* _Supplied data_:

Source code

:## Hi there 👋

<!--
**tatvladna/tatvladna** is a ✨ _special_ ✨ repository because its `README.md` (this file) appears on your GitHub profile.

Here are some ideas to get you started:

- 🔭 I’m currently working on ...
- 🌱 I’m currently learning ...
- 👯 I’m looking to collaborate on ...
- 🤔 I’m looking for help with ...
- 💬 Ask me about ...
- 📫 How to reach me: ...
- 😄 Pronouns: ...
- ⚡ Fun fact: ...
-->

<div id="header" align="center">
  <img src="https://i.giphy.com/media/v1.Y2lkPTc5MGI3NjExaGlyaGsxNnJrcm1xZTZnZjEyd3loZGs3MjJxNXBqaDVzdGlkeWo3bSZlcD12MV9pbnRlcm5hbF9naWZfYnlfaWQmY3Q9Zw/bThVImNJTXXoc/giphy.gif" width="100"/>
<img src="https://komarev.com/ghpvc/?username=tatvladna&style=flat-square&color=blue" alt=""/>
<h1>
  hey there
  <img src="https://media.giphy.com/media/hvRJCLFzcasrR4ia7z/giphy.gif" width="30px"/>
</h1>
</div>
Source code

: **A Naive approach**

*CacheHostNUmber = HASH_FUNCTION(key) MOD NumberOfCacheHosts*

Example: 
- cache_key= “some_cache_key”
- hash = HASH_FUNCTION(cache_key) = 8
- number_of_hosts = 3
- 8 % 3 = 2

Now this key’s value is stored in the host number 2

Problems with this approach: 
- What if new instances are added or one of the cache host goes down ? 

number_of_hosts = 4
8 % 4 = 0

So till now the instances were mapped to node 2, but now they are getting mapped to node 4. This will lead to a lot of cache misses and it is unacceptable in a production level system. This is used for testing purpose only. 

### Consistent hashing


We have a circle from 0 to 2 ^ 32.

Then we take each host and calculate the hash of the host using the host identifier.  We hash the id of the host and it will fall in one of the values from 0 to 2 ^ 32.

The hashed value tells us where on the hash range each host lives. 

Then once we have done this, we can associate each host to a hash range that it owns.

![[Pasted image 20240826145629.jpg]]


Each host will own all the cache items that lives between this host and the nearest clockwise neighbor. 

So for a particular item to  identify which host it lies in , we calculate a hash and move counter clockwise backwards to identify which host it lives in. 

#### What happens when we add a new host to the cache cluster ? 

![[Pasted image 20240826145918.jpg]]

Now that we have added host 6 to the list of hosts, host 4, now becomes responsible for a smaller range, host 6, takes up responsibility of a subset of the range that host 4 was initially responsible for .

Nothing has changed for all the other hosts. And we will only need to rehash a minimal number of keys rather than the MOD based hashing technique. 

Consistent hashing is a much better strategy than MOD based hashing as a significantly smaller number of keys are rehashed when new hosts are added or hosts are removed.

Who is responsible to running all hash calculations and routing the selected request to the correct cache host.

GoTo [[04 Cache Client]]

* _Problem statement_: All lines with the string "Consistent" must be copied from the data.

* _Completed task_:
### Consistent hashing
Consistent hashing is a much better strategy than MOD based hashing as a significantly smaller number of keys are rehashed when new hosts are added or hosts are removed.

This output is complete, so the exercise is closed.